でも、一冊分の読書感想文を書くとどうしても漠然とした一般論になりがちで面白くないので、冒頭の数ページだけ読んで書きました(過去に何回か通読したことはあります)。

続きに関しても、少しづつ書いていこうかなと考えています。

ではとりあえず、『こころ』の冒頭数ページ(笑)の読書感想文です。

☆☆☆

夏の太陽の光と鎌倉の海が、その大きな懐(ふところ)で、無数の男と女を遊ばせていた。熱く乾燥した浜辺の砂の無慈悲が、冷たい海水のありがたみを際立たせてくれる。思い切ってざぶんっと海の中へ飛び込んでみると、暑さからくる体のだるさも、一瞬で、忘れさてくれた。

もちろん、僕の夏休み体験ではない。夏目漱石の『こころ』の冒頭シーンを頭の中で勝手に膨らませたイメージだ。

この小説の冒頭は、語り手である「私」が、書生だった頃を回想するかたちで始まる。「私」は、暑中休暇に海水浴をしていた友人にハガキで誘われ、鎌倉へ向かう。しかし、鎌倉へ着いて3日と経たない内に、その友人はすぐに国元に帰ることになった。「私」は一人で海水浴をして過ごすことになる。

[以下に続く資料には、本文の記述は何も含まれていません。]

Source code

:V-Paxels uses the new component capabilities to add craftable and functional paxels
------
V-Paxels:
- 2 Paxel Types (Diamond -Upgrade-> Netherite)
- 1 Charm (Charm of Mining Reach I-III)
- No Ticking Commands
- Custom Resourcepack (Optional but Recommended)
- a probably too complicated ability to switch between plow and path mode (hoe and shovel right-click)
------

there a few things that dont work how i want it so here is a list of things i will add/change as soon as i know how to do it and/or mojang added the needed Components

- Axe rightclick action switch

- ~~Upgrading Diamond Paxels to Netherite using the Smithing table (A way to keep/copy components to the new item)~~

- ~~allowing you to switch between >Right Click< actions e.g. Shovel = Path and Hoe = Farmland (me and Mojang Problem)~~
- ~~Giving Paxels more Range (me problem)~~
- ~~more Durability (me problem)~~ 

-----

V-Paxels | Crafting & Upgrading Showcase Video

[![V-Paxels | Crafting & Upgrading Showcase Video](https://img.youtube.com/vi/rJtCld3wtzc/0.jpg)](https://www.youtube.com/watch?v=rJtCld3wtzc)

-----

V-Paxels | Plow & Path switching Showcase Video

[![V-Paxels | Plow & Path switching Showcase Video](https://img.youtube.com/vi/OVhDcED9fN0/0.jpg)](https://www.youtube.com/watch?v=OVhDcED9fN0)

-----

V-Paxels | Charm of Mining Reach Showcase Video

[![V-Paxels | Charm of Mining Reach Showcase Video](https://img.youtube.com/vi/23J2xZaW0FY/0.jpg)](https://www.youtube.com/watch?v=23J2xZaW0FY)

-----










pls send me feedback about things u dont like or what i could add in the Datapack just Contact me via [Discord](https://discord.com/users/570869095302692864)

今でいえば、「インスタ映え」ということになろうか。「私」の目の前は、海水浴という明治に入ってから広まったまだ当時としては年若い行楽(あるいは転地療養)に来た人々で賑わっていた。

私は毎日海へ這入(はい)りに出掛けた。古い燻(くすぶ)り返った藁葺(わらぶき)の間を通り抜けて磯(いそ)へ下りると、この辺にこれ程の都会人種が住んでいるかと思う程、避暑に来た男や女で砂の上が動いていた。

(『こころ』夏目漱石著P9より 新潮文庫)

文豪、夏目漱石が描く「まだ若々しい書生」の目が食い付いたのは、眼前を行き来する、都会から繰り出てきたぴちぴちギャルたちの姿ではなかった。ここで、大多数のオスの読者を裏切るように、書生である「私」の目は「先生」の姿を捉えたのだ。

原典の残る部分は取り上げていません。